Further reasons for diverging results in previous studies may be differences in age at baseline measurement and length of follow-up, e.g. measurements vary from those done early in life (7
) to those in the elderly close to or at the time of diagnosis of prostate cancer (4
). Some of the published studies on prostate cancer detected outside PSA screening end their follow-up before the mean age of diagnosis for non-screening detected prostate cancer (2
), thereby studying only a younger part of the prostate cancer spectrum.
Our findings are in line with those of Laukkanen et al (3
) who in their younger cohort found that men with a modified WHO definition of the MetS had a 1.9 fold higher relative risk (CI 1.1-3.5) of developing clinically relevant prostate cancer later in life. They considered the effects on the estimates due to high morbidity and mortality in men with diabetes and excluded these men. Lund-Håheim et al (2
) studied modified components of the MetS according to NCEP in a large cohort and found a weak positive relation to prostate cancer with an increased relative risk of 1.56 (CI: 1.21-2.00). The weak associations may be due to this cohort being young. The median age at the end of follow-up was 73, which is below the mean age of diagnosis for clinically detected prostate cancer in our cohort. Tande et al (6
) observed in a cohort study on comparatively young and overweight American men, a lower relative risk of developing prostate cancer of 0.77 (CI: 0.60-0.98) in men with the MetS (NCEP). The study had a 50% participation rate. The cases were identified by a combination of questionnaire and registry findings and the prostate cancers were to an unknown extent screening detected.
Martin et al (7
) used a revised NCEP definition of the MetS and found little evidence of a relationship between the MetS or most of the components thereof and later clinically relevant prostate cancer, RR= 0.91 (CI: 0.77-1.09). Their study included 29 364 men with an average age of 50 years followed for a mean of 9.3 years, i.e. mainly men of ages with low prostate cancer risk. Competing risks were not considered. The only significant finding was a positive relationship between elevated blood pressure and prostate cancer. Prostate cancer in the young may in 30-40% of cases be associated with dominantly inherited genetic traits with high penetrance (36
) and less influenced by metabolic factors. In two previous studies on the relationship between type 2 diabetes mellitus and prostate cancer risk, even though they did not take competing risk of mortality into consideration an increased risk of prostate cancer was observed in men with lower BMI in one study (37
) but not in the other one (38
). These studies did not take competing risk of death into account when analysing the relationship to prostate cancer which is a cancer typically diagnosed at higher ages and further that type 2 diabetes is a condition with an expected shorter life span due to an increased risk of cardiovascular death mediated by elevated blood glucose.
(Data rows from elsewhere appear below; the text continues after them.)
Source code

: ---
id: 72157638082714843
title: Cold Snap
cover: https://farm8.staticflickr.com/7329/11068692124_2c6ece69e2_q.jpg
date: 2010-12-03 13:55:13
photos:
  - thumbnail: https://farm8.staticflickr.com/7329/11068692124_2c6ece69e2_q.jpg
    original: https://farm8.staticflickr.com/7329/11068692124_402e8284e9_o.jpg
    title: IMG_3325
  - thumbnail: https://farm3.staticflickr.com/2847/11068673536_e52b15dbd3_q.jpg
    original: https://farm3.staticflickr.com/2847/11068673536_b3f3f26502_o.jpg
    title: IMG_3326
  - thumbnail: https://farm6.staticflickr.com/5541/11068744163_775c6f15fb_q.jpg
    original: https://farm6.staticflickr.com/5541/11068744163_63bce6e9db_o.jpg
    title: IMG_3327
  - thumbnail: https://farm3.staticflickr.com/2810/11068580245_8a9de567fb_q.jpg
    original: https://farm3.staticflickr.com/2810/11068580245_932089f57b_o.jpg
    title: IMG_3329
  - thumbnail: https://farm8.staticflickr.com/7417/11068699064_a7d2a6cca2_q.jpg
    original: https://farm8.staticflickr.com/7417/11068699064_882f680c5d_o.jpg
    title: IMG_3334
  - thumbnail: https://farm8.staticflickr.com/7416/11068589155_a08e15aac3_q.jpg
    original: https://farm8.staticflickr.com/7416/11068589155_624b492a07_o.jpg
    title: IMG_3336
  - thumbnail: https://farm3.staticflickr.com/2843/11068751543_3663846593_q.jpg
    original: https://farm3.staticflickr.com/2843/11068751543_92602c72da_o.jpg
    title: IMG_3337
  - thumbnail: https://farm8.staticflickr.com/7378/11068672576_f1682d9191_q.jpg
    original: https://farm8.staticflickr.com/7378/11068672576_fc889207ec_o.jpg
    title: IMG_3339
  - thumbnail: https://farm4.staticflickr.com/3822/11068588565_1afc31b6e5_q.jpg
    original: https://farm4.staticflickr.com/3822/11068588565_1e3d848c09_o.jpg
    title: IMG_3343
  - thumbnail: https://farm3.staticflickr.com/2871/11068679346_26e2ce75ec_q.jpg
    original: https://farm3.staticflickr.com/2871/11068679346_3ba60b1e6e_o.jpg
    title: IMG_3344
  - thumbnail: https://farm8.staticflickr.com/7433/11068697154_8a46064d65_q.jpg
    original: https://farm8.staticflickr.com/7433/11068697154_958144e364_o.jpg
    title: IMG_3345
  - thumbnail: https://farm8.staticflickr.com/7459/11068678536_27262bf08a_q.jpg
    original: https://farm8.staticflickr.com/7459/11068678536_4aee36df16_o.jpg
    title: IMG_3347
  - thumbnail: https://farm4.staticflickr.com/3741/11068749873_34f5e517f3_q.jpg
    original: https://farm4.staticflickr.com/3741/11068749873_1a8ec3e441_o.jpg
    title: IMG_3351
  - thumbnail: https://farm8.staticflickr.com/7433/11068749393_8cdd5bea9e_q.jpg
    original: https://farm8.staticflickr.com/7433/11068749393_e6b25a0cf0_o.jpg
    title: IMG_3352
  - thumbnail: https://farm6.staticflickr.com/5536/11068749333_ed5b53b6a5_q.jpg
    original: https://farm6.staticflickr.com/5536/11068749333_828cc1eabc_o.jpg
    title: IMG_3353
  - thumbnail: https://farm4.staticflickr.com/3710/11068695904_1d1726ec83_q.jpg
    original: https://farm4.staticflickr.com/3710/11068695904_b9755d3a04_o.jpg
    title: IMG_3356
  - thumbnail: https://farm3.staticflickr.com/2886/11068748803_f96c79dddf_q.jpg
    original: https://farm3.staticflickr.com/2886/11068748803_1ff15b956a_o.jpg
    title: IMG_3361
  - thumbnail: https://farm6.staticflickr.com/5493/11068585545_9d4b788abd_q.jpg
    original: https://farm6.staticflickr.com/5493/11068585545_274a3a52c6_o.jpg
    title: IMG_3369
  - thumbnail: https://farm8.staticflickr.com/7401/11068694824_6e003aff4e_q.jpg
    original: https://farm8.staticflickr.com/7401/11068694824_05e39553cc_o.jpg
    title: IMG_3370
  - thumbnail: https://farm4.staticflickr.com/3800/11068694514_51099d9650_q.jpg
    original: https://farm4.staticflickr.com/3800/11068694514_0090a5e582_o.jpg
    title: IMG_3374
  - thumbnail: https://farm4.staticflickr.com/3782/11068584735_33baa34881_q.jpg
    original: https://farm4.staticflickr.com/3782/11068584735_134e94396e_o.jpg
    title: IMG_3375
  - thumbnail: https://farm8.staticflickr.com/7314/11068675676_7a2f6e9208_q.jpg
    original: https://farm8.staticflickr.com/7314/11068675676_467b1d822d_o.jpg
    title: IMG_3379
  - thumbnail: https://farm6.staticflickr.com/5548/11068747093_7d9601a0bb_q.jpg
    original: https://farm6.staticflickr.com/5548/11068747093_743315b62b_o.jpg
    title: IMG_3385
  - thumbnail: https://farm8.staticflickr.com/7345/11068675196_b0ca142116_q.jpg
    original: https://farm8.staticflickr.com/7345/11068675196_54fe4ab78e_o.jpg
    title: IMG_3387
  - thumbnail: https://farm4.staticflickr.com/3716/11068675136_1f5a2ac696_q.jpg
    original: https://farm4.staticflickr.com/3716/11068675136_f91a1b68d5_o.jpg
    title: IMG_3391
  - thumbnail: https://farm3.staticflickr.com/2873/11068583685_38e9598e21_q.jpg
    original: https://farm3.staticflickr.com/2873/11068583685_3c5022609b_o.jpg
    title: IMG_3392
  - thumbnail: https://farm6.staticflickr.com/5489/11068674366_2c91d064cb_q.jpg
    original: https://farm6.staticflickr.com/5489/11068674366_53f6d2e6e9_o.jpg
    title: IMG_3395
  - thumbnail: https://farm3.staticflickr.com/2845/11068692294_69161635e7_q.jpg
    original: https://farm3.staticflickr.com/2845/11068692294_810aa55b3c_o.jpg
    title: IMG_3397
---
Our results indicate that life style factors giving rise to the metabolic syndrome according to either the NCEP or the IDF definition, in particular abdominal obesity, increase the risk of clinically relevant prostate cancer once the competing risk of dying from other outcomes of the MetS has been taken into account. If this is substantiated in further studies, it will not only be an important public health message, but will also prompt research to further understand the underlying mechanisms and to find out whether a reversal of the MetS components, e.g. obesity, will attenuate the risk. The findings also call for a methodological development to better analyze competing risks for risk factors with complex effects, e.g. our findings indicate that smoking is indeed a risk factor for prostate cancer which is still unclear (39
) plausibly owing to its being a relatively weak risk factor in a disease that mainly occurs late in life while also leading to a high risk of premature death from other causes as CVD and lung cancer.